The data below is to be retyped exactly, line by line.

Records drawn from a dataset:

-- Opening Marker --

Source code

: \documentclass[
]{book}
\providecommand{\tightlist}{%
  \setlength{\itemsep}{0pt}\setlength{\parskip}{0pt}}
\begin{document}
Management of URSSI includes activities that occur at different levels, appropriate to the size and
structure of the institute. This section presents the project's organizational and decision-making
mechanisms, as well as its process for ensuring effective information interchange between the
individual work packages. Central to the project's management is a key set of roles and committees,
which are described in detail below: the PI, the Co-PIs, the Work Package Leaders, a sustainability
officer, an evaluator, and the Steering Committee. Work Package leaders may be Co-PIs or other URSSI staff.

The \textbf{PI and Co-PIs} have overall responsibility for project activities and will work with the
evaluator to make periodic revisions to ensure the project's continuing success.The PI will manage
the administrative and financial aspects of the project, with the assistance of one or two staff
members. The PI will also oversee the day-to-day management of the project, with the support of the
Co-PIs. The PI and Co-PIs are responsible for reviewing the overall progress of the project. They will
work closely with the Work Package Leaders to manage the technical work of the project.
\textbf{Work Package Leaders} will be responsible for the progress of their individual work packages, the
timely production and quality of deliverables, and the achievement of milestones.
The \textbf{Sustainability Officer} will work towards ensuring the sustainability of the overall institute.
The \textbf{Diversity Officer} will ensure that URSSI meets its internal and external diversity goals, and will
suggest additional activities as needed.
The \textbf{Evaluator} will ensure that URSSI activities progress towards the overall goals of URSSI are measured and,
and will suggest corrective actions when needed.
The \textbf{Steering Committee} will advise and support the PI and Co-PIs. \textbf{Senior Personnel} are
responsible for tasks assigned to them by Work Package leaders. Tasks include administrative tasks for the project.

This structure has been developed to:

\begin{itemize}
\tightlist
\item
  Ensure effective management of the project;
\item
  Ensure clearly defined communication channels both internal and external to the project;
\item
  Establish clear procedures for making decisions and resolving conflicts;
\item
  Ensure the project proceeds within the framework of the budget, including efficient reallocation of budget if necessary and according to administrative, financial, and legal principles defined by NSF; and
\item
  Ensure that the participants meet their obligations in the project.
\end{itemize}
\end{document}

-- Closing Marker --

SOLUTION >>
Source code

: \documentclass[
]{book}
\providecommand{\tightlist}{%
  \setlength{\itemsep}{0pt}\setlength{\parskip}{0pt}}
\begin{document}
Management of URSSI includes activities that occur at different levels, appropriate to the size and
structure of the institute. This section presents the project's organizational and decision-making
mechanisms, as well as its process for ensuring effective information interchange between the
individual work packages. Central to the project's management is a key set of roles and committees,
which are described in detail below: the PI, the Co-PIs, the Work Package Leaders, a sustainability
officer, an evaluator, and the Steering Committee. Work Package leaders may be Co-PIs or other URSSI staff.

The \textbf{PI and Co-PIs} have overall responsibility for project activities and will work with the
evaluator to make periodic revisions to ensure the project's continuing success.The PI will manage
the administrative and financial aspects of the project, with the assistance of one or two staff
members. The PI will also oversee the day-to-day management of the project, with the support of the
Co-PIs. The PI and Co-PIs are responsible for reviewing the overall progress of the project. They will
work closely with the Work Package Leaders to manage the technical work of the project.
\textbf{Work Package Leaders} will be responsible for the progress of their individual work packages, the
timely production and quality of deliverables, and the achievement of milestones.
The \textbf{Sustainability Officer} will work towards ensuring the sustainability of the overall institute.
The \textbf{Diversity Officer} will ensure that URSSI meets its internal and external diversity goals, and will
suggest additional activities as needed.
The \textbf{Evaluator} will ensure that URSSI activities progress towards the overall goals of URSSI are measured and,
and will suggest corrective actions when needed.
The \textbf{Steering Committee} will advise and support the PI and Co-PIs. \textbf{Senior Personnel} are
responsible for tasks assigned to them by Work Package leaders. Tasks include administrative tasks for the project.

This structure has been developed to:

\begin{itemize}
\tightlist
\item
  Ensure effective management of the project;
\item
  Ensure clearly defined communication channels both internal and external to the project;
\item
  Establish clear procedures for making decisions and resolving conflicts;
\item
  Ensure the project proceeds within the framework of the budget, including efficient reallocation of budget if necessary and according to administrative, financial, and legal principles defined by NSF; and
\item
  Ensure that the participants meet their obligations in the project.
\end{itemize}
\end{document}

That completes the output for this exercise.